[Saved data entries]
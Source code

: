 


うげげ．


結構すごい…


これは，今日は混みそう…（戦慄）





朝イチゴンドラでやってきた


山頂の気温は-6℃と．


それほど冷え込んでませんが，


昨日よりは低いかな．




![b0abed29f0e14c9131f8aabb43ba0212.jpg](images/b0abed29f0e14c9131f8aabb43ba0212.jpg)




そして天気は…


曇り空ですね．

...

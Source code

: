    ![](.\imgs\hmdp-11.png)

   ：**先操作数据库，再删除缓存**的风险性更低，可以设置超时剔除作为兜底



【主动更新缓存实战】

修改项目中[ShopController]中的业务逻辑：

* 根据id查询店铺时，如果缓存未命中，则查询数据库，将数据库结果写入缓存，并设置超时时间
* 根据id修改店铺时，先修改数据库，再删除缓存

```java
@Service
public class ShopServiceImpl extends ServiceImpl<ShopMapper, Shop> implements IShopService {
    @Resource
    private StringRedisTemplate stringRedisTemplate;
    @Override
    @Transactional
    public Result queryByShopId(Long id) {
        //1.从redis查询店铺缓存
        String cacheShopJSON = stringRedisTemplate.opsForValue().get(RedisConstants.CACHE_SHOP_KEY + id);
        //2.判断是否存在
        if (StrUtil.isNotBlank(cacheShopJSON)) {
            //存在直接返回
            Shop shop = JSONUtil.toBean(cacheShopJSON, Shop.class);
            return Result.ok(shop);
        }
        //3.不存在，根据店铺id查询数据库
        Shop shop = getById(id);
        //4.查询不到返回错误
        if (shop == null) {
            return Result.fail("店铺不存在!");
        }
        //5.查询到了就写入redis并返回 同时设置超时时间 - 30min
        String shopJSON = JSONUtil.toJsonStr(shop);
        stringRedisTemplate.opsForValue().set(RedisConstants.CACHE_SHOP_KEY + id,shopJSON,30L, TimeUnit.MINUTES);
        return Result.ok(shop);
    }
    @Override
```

__TASK INSTRUCTIONS__. Where a line of the records has the string "Result", copy that line.

__WRITTEN ANSWER__.
    public Result queryByShopId(Long id) {
            return Result.ok(shop);
            return Result.fail("店铺不存在!");
        return Result.ok(shop);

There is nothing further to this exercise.